• [EXERCISE INPUT]:
★ ★ ★ ★ ★

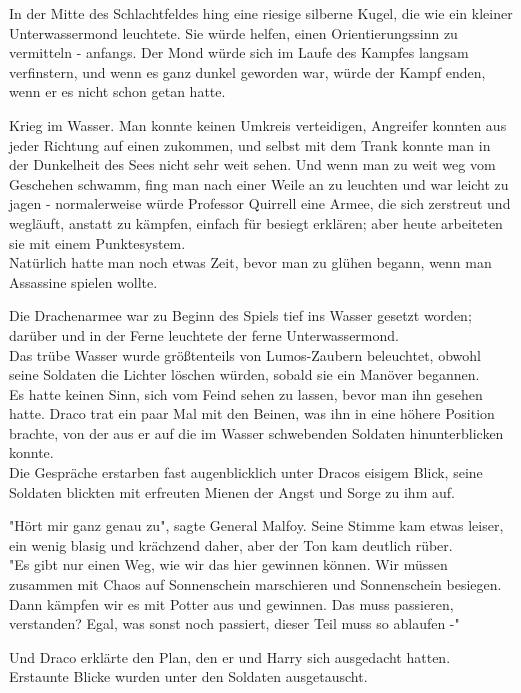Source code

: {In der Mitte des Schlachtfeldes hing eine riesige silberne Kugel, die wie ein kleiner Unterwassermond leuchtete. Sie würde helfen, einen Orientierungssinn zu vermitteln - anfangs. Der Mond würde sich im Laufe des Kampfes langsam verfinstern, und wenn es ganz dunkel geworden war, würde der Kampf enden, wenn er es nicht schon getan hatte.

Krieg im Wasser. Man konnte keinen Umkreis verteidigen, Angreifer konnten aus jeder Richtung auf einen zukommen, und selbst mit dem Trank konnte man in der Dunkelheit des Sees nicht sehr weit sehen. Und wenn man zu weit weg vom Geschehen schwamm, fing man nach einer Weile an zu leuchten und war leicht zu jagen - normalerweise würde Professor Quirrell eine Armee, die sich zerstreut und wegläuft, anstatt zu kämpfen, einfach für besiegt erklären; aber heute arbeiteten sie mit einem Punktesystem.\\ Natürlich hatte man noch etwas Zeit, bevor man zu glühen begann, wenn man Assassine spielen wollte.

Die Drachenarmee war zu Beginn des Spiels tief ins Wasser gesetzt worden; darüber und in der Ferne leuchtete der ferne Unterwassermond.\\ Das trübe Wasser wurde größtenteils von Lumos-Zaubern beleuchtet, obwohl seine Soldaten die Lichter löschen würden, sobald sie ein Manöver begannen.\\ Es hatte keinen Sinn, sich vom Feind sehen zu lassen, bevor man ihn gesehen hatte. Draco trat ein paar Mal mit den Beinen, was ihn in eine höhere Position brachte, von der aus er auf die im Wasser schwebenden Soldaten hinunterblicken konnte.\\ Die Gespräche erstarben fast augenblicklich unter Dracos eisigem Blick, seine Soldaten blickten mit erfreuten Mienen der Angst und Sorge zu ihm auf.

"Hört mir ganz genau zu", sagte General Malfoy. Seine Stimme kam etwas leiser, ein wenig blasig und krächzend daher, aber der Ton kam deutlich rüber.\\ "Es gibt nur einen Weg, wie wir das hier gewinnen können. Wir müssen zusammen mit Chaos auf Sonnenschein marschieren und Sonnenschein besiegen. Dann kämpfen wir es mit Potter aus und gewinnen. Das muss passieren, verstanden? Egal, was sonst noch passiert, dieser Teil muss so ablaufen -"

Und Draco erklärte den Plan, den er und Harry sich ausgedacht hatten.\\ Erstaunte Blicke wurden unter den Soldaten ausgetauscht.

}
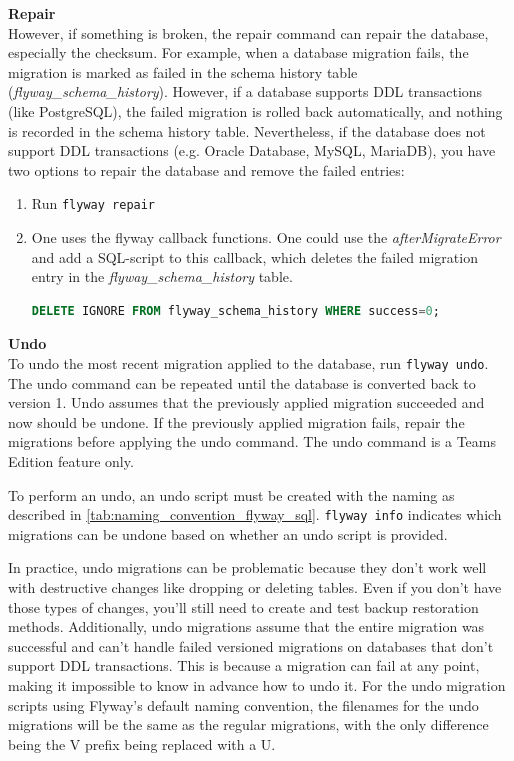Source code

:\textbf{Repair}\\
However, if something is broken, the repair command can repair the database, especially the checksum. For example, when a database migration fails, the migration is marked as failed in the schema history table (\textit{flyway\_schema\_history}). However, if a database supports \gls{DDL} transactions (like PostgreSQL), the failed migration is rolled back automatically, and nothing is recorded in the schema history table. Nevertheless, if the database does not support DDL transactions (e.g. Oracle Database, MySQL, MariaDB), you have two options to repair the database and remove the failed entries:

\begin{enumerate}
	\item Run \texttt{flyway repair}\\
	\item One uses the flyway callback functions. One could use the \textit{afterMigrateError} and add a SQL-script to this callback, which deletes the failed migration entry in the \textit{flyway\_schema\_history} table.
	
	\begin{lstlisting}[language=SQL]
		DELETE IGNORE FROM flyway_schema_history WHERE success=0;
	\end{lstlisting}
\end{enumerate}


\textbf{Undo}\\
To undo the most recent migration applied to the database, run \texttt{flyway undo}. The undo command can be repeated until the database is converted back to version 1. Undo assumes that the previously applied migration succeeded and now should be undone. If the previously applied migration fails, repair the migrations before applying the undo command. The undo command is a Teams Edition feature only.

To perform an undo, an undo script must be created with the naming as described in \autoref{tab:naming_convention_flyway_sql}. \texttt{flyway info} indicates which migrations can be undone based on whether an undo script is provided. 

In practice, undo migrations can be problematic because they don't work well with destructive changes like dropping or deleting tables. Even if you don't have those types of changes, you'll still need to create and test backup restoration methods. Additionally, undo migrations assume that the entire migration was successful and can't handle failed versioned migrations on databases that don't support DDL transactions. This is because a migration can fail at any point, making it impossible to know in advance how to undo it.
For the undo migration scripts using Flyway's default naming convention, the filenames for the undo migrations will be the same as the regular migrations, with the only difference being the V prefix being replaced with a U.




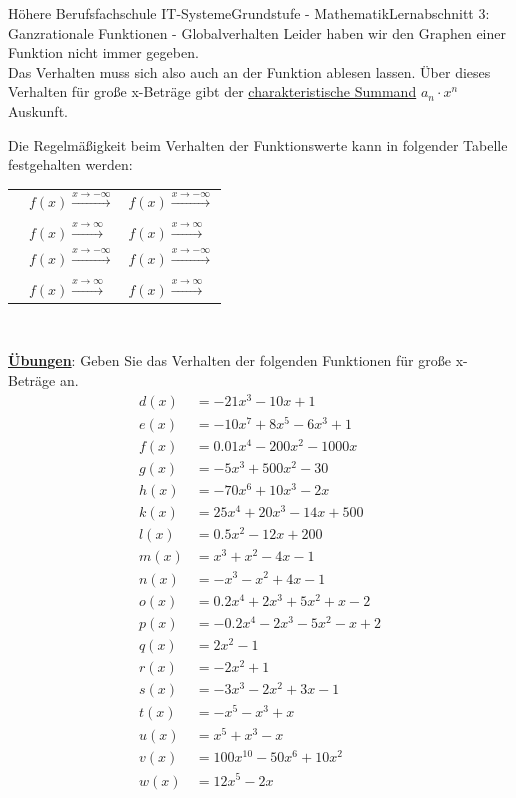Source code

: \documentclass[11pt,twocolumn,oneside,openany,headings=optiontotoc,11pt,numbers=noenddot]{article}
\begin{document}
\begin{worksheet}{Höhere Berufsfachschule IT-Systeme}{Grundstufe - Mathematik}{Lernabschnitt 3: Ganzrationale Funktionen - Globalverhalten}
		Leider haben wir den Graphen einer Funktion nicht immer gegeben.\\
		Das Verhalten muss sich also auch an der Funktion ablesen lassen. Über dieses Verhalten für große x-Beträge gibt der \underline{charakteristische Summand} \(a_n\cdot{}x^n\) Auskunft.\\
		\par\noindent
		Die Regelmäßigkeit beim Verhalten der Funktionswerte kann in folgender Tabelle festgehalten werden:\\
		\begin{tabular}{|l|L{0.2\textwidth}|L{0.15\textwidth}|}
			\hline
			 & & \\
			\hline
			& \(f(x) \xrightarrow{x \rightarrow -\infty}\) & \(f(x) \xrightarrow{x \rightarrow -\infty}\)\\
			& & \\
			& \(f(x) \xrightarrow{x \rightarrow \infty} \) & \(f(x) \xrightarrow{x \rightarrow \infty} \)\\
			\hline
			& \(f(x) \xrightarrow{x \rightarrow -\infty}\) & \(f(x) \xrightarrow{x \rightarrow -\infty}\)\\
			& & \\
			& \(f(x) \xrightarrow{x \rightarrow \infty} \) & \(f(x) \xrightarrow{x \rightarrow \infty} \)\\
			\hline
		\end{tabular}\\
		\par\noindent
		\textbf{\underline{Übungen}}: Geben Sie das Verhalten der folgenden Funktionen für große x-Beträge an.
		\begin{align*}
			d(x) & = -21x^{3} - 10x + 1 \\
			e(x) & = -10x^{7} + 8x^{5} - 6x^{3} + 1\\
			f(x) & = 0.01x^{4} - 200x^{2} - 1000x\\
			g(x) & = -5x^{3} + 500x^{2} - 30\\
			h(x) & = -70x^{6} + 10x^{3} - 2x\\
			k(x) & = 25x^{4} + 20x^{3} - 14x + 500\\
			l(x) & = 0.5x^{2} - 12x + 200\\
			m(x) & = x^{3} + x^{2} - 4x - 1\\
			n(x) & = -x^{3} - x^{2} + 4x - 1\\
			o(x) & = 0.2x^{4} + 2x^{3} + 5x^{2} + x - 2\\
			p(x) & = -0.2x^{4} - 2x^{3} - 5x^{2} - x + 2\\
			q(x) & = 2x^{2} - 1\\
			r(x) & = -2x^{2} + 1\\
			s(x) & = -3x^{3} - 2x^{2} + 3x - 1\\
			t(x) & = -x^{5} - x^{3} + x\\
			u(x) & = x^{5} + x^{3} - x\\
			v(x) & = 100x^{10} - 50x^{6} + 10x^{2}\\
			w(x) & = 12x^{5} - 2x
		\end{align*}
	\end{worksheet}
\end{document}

★ ★ ★ ★ ★

• [AIM OF THE TASK]: Find the word "konnte" in the listing above, then copy each line where it turns up.

• [PROBLEM SOLUTION]:
Krieg im Wasser. Man konnte keinen Umkreis verteidigen, Angreifer konnten aus jeder Richtung auf einen zukommen, und selbst mit dem Trank konnte man in der Dunkelheit des Sees nicht sehr weit sehen. Und wenn man zu weit weg vom Geschehen schwamm, fing man nach einer Weile an zu leuchten und war leicht zu jagen - normalerweise würde Professor Quirrell eine Armee, die sich zerstreut und wegläuft, anstatt zu kämpfen, einfach für besiegt erklären; aber heute arbeiteten sie mit einem Punktesystem.\\ Natürlich hatte man noch etwas Zeit, bevor man zu glühen begann, wenn man Assassine spielen wollte.
Die Drachenarmee war zu Beginn des Spiels tief ins Wasser gesetzt worden; darüber und in der Ferne leuchtete der ferne Unterwassermond.\\ Das trübe Wasser wurde größtenteils von Lumos-Zaubern beleuchtet, obwohl seine Soldaten die Lichter löschen würden, sobald sie ein Manöver begannen.\\ Es hatte keinen Sinn, sich vom Feind sehen zu lassen, bevor man ihn gesehen hatte. Draco trat ein paar Mal mit den Beinen, was ihn in eine höhere Position brachte, von der aus er auf die im Wasser schwebenden Soldaten hinunterblicken konnte.\\ Die Gespräche erstarben fast augenblicklich unter Dracos eisigem Blick, seine Soldaten blickten mit erfreuten Mienen der Angst und Sorge zu ihm auf.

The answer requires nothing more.